## Problem details
Using the word "show" as the filter, copy each matching line from the records.

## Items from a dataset
BEGIN

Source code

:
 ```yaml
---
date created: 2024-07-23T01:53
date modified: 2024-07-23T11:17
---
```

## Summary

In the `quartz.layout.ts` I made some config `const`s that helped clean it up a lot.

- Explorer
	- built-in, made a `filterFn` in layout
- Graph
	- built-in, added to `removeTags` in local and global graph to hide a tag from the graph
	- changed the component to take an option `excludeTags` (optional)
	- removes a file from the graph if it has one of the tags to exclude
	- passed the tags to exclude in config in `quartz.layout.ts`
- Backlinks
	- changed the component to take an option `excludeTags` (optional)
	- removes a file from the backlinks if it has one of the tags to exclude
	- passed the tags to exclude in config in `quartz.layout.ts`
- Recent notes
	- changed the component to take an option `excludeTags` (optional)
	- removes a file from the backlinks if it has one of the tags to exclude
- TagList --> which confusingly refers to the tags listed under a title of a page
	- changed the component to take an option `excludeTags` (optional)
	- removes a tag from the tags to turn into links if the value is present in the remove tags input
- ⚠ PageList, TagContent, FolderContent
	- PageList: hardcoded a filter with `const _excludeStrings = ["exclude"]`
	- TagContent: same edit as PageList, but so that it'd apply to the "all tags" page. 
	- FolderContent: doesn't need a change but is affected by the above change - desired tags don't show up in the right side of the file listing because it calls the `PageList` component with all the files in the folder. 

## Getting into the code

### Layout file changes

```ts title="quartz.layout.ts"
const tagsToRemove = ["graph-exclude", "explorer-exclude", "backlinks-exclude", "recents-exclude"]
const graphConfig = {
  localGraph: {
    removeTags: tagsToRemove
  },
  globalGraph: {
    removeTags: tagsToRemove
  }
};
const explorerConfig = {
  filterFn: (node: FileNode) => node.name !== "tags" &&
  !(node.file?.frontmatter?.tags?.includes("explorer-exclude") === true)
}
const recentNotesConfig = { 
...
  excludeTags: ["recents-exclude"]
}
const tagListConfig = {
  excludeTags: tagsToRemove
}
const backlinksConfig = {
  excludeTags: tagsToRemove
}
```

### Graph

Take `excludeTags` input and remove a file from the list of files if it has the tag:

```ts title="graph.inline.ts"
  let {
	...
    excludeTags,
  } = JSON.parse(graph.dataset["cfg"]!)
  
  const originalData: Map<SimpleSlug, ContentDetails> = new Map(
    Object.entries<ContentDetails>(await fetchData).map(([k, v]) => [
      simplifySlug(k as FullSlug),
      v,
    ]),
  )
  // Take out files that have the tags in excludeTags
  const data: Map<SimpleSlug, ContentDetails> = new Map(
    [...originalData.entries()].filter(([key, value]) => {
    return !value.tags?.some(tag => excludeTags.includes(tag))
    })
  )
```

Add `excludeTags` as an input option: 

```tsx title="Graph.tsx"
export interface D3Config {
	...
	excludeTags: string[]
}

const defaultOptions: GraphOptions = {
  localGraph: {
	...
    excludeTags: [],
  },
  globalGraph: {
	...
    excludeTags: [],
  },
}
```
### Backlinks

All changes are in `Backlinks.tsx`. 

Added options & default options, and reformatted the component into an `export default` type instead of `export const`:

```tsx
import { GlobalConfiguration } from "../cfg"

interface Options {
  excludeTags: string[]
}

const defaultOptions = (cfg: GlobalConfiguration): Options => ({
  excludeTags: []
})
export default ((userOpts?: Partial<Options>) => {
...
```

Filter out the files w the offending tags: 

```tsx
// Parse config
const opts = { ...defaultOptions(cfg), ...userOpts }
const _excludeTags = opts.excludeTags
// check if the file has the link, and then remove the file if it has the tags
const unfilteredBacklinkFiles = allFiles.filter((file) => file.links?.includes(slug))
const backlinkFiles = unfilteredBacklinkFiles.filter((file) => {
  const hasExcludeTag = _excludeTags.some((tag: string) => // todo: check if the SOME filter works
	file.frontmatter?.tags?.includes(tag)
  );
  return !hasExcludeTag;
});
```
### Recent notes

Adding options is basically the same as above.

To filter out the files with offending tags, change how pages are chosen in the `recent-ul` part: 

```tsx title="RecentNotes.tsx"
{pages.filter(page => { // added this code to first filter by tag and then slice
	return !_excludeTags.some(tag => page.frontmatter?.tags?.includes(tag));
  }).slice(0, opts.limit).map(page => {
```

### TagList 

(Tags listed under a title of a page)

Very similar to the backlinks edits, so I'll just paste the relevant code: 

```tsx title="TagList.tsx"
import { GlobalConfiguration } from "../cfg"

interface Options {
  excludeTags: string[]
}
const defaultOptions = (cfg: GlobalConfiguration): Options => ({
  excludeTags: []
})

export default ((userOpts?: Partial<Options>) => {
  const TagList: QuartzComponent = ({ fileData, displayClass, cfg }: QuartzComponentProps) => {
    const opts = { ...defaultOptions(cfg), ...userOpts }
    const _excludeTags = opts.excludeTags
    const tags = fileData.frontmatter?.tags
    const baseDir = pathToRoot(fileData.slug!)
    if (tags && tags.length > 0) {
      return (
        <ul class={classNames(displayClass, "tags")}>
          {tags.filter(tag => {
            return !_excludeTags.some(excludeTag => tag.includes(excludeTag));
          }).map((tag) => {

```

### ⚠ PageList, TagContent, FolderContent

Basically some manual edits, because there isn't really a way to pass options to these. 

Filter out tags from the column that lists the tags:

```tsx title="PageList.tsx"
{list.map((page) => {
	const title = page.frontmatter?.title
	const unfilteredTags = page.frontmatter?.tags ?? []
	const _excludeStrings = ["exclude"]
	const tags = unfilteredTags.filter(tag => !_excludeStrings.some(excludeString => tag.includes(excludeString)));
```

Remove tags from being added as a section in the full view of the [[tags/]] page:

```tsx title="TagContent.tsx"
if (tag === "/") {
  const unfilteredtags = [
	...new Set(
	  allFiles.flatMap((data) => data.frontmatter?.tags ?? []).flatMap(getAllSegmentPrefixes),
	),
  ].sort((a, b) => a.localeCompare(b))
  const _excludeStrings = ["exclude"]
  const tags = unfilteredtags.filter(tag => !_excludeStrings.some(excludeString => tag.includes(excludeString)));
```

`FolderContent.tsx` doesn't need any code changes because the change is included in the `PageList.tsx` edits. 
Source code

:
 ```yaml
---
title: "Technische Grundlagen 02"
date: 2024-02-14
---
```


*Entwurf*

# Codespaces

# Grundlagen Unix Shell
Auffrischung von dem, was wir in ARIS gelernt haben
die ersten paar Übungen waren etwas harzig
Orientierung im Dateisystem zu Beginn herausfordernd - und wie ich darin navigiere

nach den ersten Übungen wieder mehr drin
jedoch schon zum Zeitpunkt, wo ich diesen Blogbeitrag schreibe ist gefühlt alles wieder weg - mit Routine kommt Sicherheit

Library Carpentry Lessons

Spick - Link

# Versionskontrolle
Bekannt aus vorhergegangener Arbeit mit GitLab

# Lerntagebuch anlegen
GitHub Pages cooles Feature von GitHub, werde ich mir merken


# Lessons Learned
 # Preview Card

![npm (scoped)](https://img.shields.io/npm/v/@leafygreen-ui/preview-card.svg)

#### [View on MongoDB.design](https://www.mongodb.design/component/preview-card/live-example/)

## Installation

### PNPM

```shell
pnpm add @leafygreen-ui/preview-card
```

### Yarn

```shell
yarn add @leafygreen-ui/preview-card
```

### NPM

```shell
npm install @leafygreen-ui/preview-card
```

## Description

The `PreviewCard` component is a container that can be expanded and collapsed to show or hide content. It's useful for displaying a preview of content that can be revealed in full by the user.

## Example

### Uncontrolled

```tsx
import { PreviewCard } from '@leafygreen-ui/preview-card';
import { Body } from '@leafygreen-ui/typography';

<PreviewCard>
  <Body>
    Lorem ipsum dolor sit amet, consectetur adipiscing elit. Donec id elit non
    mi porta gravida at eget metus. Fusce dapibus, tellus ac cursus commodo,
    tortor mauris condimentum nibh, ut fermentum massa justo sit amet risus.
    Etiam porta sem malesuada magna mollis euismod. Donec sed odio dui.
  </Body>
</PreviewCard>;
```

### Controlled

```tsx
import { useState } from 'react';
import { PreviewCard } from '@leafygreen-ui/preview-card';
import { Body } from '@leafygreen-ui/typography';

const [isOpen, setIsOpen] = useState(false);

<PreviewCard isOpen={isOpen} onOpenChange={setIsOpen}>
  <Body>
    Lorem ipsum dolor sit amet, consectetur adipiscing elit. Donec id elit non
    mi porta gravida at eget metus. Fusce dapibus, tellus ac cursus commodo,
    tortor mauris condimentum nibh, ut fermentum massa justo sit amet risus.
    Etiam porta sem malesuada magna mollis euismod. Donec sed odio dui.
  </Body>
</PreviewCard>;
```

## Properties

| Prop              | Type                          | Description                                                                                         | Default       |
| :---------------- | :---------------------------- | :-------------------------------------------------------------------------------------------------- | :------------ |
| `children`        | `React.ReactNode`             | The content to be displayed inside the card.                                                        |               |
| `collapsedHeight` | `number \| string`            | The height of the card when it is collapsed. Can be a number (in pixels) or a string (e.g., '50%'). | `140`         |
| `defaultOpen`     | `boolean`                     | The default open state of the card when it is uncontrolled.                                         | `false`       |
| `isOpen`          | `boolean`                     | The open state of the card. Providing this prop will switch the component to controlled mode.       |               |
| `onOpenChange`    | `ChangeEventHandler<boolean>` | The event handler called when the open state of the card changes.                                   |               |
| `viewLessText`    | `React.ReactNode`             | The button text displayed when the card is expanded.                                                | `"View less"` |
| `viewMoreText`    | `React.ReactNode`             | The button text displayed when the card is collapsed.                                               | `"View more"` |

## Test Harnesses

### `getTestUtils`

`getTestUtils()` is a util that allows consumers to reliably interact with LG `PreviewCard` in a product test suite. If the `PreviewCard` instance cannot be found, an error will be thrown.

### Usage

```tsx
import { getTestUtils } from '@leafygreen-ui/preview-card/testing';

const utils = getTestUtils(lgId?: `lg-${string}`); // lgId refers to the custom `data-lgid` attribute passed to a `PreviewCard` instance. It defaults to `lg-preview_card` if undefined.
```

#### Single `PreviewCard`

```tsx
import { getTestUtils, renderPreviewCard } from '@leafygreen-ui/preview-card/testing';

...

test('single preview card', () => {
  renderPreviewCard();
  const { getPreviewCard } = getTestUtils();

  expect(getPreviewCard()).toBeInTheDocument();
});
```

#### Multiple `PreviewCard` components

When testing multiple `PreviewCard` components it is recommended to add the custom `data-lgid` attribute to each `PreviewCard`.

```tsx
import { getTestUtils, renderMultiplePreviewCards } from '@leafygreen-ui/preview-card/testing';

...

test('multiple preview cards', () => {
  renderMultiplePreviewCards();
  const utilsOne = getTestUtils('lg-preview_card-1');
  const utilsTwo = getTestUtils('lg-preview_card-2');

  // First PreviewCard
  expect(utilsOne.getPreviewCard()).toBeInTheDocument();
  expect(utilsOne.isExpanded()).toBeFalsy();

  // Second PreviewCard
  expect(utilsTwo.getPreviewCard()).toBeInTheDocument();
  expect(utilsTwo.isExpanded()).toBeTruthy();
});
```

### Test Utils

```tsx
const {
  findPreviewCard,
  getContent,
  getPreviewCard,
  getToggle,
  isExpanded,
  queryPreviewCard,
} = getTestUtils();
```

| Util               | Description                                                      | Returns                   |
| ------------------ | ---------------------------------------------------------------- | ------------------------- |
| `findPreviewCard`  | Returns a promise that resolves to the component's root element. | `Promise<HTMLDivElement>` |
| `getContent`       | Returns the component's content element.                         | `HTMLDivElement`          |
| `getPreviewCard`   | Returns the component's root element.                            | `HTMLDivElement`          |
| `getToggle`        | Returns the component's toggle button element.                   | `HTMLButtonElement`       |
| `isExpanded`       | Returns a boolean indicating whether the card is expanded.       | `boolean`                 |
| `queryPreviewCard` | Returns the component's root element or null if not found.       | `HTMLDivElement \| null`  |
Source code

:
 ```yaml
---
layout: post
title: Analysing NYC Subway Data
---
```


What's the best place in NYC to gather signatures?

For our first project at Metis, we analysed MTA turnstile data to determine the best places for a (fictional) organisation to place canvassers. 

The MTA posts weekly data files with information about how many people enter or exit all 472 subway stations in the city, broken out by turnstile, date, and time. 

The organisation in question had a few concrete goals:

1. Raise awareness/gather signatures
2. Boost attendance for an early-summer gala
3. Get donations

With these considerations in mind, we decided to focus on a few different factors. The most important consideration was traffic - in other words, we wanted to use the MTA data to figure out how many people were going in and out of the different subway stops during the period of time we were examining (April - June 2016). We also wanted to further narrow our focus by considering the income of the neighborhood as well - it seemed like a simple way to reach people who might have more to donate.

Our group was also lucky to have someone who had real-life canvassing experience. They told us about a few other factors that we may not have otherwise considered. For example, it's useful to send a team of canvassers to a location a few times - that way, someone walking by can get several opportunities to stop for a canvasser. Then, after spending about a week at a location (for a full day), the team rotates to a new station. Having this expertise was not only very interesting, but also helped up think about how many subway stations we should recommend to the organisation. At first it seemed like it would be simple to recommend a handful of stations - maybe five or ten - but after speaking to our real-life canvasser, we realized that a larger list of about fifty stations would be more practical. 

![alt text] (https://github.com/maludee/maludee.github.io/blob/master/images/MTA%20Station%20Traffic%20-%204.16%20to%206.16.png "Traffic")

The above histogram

END

## Result of this exercise
	- FolderContent: doesn't need a change but is affected by the above change - desired tags don't show up in the right side of the file listing because it calls the `PageList` component with all the files in the folder. 
The `PreviewCard` component is a container that can be expanded and collapsed to show or hide content. It's useful for displaying a preview of content that can be revealed in full by the user.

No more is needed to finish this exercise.